Here's an approach for you. The first hardcodes the columns to compare, while the other is more general and agnostic to how many columns DF1 and DF2 have:
#Merge together using ALL = TRUE for equivlent of outer join
DF3 <- merge(DF1, DF2, by = "ID", all = TRUE, suffixes= c(".1", ".2"))
#Calculate the rowSums where the same columns match
out1 <- data.frame(ID = DF3[, 1], count = rowSums(DF3[, 2:6] == DF3[, 7:ncol(DF3)]))
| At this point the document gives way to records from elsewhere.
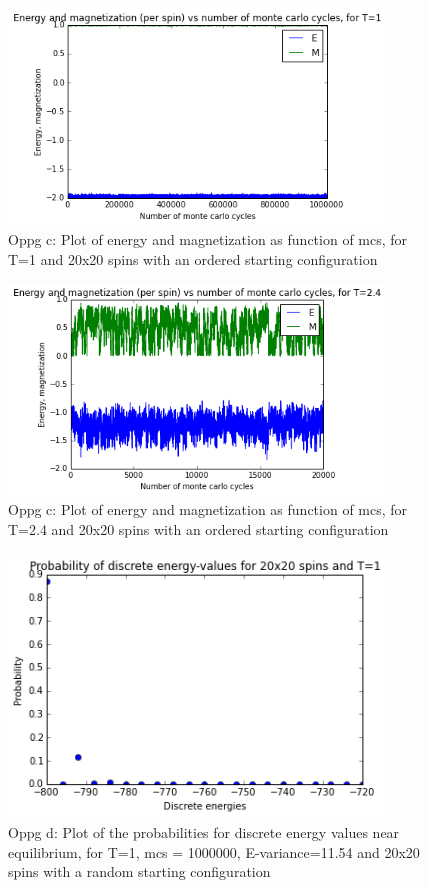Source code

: \documentclass[twocolumn]{article}
\begin{document}
\begin{figure}[h!]
  \centering
  \caption{Oppg c: Plot of energy and magnetization as function of mcs, for T=1 and 20x20 spins with an ordered starting configuration}
  \includegraphics[width=10cm]{E_M_plot_c_3.png}
\end{figure}

\begin{figure}[h!]
  \centering
  \caption{Oppg c: Plot of energy and magnetization as function of mcs, for T=2.4 and 20x20 spins with an ordered starting configuration}
  \includegraphics[width=10cm]{E_M_plot_c_4.png}
\end{figure}

\begin{figure}[H]
  \centering
  \caption{Oppg d: Plot of the probabilities for discrete energy values near equilibrium, for T=1, mcs = 1000000, E-variance=11.54 and 20x20 spins with a random starting configuration}
  \includegraphics[width=10cm]{FYS3150_Proj4d_plot.png}
\end{figure}
\end{document}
#Approach that is agnostic to the number of columns you have
library(reshape2)
library(plyr)
DF3.m <- melt(DF3, id.vars = 1)
DF3.m[, c("level", "DF")] <- with(DF3.m, colsplit(variable, "\\.", c("level", "DF")))
out2 <- dcast(data = DF3.m, ID + level ~ DF, value.var="value")
colnames(out)[3:4] <- c("DF1", "DF2")
out2 <- ddply(out, "ID", summarize, count = sum(DF1 == DF2))
#Are they the same?
all.equal(out1, out2)
#[1] TRUE
> head(out1)
ID count
1 1 4
2 2 NA
3 3 NA
4 5 3
5 6 2
6 9 NA
SELECT
COALESCE(DF1.ID, DF2.ID) AS ID,
CASE WHEN DF1.c1 = DF2.c1 THEN 1 ELSE 0 END +
CASE WHEN DF1.c2 = DF2.c2 THEN 1 ELSE 0 END +
CASE WHEN DF1.c3 = DF2.c3 THEN 1 ELSE 0 END +
CASE WHEN DF1.c4 = DF2.c4 THEN 1 ELSE 0 END +
CASE WHEN DF1.c5 = DF2.c5 THEN 1 ELSE 0 END AS count_of_matches
FROM
DF1
FULL OUTER JOIN
DF2
ON DF1.ID = DF2.ID
There's probably a more elegant way, but this works:
x <- merge(DF1,DF2,by="ID",all=TRUE)
pre <- paste("c",1:5,sep="")
x$Count <- rowSums(x[,paste(pre,"x",sep=".")]==x[,paste(pre,"y",sep=".")])
DF_Return <- x[,c("ID","Count")]
We could use safe_full_join from my package safejoin, and apply ==
between conflicting columns. This will yield a new data frame with logical
c* columns that we can use rowSums on.
# devtools::install_github("moodymudskipper/safejoin")
library(safejoin)
library(dplyr)
safe_full_join(DF1, DF2, by = "ID", conflict = `==`) %>%
transmute(ID, count = rowSums(.[-1]))
# ID count
# 1 1 4
# 2 10 NA
# 3 5 3
# 4 20 NA
# 5 3 NA
# 6 6 2
# 7 71 NA
# 8 15 1
# 9 80 1
# 10 78 NA
# 11 98 NA
# 12 2 NA
# 13 9 NA
You can use the apply function to handle this. To get the sum of each row, you can use:
sums <- apply(df1[2:ncol(df1)], 1, sum)
cbind(df1[1], sums)
which will return the sum of all but the first column, then bind that to the first column to get the ID back.
You could do that on both data frames. I'm not really clear what the desired behavior is after that, but maybe look at the merge function.